Although model S. cerevisiae strains are preferentially used as hosts in bioengineering, some natural strains do have specific excellent properties. This study successfully engineered a natural S. cerevisiae strain for efficient ethanol production from inulin resources by consolidated bioprocess, which indicated the feasibility of natural strains used as bioengineering hosts. This study also presented different properties in enzyme secretion and ethanol fermentation between haploid and diploid engineering strains. These findings provided guidelines for host selection in bioengineering.
The budding yeast Saccharomyces cerevisiae is an important cell factory for production of traditional foods, enzymes, and pharmaceuticals. Recently, this yeast has been employed as a bioengineering platform for production of commodity chemicals, biofuels, and natural products [1–3]. At present, only a few strains have been extensively used as engineering hosts, such as strains from CEN.PK family and S288C series [4–7]. Recent ecology studies on S. cerevisiae identified a great diversity of natural isolates and recognized 13 clean lineages from various ecological sources and geographical locations [8, 9]. Interestingly, there are natural strains that can outcompete industrial strains in stress tolerance and such strains may be good candidate hosts for bioethanol production from sustainable biomass resources [10–12].

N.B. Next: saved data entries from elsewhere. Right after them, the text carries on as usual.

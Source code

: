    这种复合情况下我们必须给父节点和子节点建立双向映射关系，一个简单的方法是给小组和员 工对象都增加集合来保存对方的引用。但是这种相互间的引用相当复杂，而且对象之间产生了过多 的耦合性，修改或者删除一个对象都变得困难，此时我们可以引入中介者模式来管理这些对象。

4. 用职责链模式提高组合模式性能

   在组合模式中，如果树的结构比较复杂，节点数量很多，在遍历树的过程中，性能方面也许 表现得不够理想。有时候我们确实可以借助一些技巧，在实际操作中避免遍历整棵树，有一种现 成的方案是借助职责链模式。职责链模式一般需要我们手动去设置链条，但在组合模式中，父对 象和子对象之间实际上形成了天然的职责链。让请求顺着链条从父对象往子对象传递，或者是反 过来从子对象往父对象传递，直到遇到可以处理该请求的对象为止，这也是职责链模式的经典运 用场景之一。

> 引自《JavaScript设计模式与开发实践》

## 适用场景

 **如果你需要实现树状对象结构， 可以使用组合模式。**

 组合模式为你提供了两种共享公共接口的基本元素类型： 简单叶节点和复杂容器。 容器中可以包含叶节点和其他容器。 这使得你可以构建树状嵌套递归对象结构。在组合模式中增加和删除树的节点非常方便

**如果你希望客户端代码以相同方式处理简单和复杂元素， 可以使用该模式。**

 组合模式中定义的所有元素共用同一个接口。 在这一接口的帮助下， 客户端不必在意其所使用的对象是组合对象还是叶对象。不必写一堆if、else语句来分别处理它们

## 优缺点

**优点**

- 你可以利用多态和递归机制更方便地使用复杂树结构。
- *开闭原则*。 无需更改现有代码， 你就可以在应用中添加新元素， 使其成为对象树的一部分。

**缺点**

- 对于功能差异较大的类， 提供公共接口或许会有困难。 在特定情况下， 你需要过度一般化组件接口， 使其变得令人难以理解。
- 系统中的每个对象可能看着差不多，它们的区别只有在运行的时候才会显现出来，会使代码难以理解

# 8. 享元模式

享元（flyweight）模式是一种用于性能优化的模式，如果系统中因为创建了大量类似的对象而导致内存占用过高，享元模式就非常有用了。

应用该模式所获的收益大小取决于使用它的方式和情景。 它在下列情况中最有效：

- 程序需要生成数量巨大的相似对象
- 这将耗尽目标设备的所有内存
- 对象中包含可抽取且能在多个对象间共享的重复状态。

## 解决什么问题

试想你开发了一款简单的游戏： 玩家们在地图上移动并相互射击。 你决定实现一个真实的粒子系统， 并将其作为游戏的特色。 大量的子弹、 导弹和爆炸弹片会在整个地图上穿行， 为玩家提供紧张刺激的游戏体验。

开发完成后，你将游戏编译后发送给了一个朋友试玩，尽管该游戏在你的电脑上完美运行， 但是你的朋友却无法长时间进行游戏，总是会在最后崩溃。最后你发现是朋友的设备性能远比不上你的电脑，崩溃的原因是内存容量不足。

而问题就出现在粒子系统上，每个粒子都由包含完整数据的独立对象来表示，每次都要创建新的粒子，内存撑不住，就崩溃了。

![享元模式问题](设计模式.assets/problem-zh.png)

Bioethanol are mainly produced from the carbohydrates starch and sucrose conserved in arable-land-based plants, while sustainable sugars have attracted increasing attention in recent years, such as cellulose, alginate, mannitol, and inulin [13–16]. Inulin is a naturally occurring storage polysaccharide present in numerous plants, such as Jerusalem artichoke and chicory. The plant Jerusalem artichoke can grow well in poor soil without competition with food plants for farmland. Recently, Jerusalem artichoke is treated as a sustainable feedstock for bioethanol production by consolidated bioprocess (CBP). CBP requires yeasts to complete the processes of inulinase production, inulin hydrolysis, and fermentation in one reactor [10, 17]. Inulin consists of linear chains of β-2,1-linked D-fructofuranose molecules terminated by a glucose residue and it can be hydrolyzed into fermentable monosaccharide sugars fructose and glucose by inulinases. Inulinases are synthesized in a variety of microbes but not in S. cerevisiae. Although S. cerevisiae has an invertase SUC2 that possesses exo-inulinase activity, the yeast cannot efficiently convert inulin into ethanol because of the low activity of SUC2 toward inulin molecules with high degree of polymerization (DP) values [18, 19].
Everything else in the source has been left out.